Task brief:
With the line containing "Le travail effectué" as the final line, restate exactly every line of the data below from the first one onward, and copy no pictures.

(Items from a dataset)
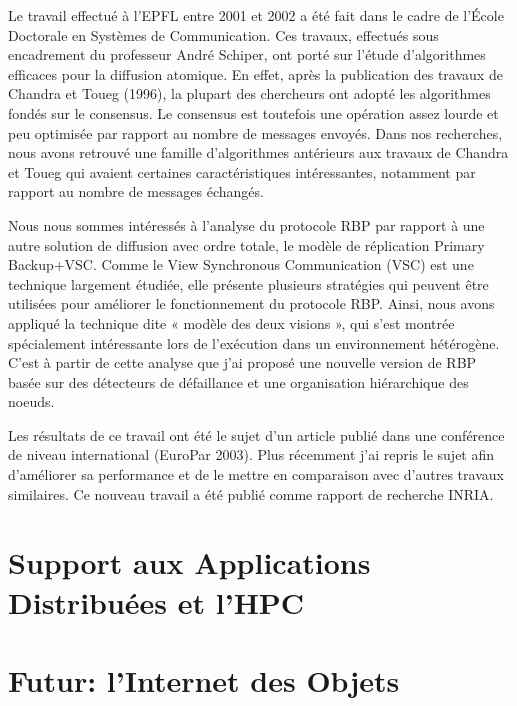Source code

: \documentclass[a4paper]{book}
\begin{document}
Le travail effectué à l'EPFL entre 2001 et 2002 a été fait dans le cadre de l'École Doctorale en Systèmes de Communication. Ces travaux, effectués sous encadrement du professeur André Schiper, ont porté sur l'étude d'algorithmes efficaces pour la diffusion atomique. En effet, après la publication des travaux de Chandra et Toueg (1996), la plupart des chercheurs ont adopté les algorithmes fondés sur le consensus. Le consensus est toutefois une opération assez lourde et peu optimisée par rapport au nombre de messages envoyés. Dans nos recherches, nous avons retrouvé une famille d'algorithmes antérieurs aux travaux de Chandra et Toueg qui avaient certaines caractéristiques intéressantes, notamment par rapport au nombre de messages échangés.

Nous nous sommes intéressés à l'analyse du protocole RBP par rapport à une autre solution de diffusion avec ordre totale, le modèle de réplication Primary Backup+VSC. Comme le View Synchronous Communication (VSC) est une technique largement étudiée, elle présente plusieurs stratégies qui peuvent être utilisées pour améliorer le fonctionnement du protocole RBP. Ainsi, nous avons appliqué la technique dite « modèle des deux visions », qui s'est montrée spécialement intéressante lors de l'exécution dans un environnement hétérogène. C'est à partir de cette analyse que j'ai proposé une nouvelle version de RBP basée sur des détecteurs de défaillance et une organisation hiérarchique des noeuds.

Les résultats de ce travail ont été le sujet d'un article publié dans une conférence de niveau international (EuroPar 2003). Plus récemment j'ai repris le sujet afin d'améliorer sa performance et de le mettre en comparaison avec d'autres travaux similaires. Ce nouveau travail a été publié comme rapport de recherche INRIA.





\section{Support aux Applications Distribuées et l'HPC}


\section{Futur: l'Internet des Objets}



\end{document}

The answer:
Source code

: \documentclass[a4paper]{book}
\begin{document}
Le travail effectué à l'EPFL entre 2001 et 2002 a été fait dans le cadre de l'École Doctorale en Systèmes de Communication. Ces travaux, effectués sous encadrement du professeur André Schiper, ont porté sur l'étude d'algorithmes efficaces pour la diffusion atomique. En effet, après la publication des travaux de Chandra et Toueg (1996), la plupart des chercheurs ont adopté les algorithmes fondés sur le consensus. Le consensus est toutefois une opération assez lourde et peu optimisée par rapport au nombre de messages envoyés. Dans nos recherches, nous avons retrouvé une famille d'algorithmes antérieurs aux travaux de Chandra et Toueg qui avaient certaines caractéristiques intéressantes, notamment par rapport au nombre de messages échangés.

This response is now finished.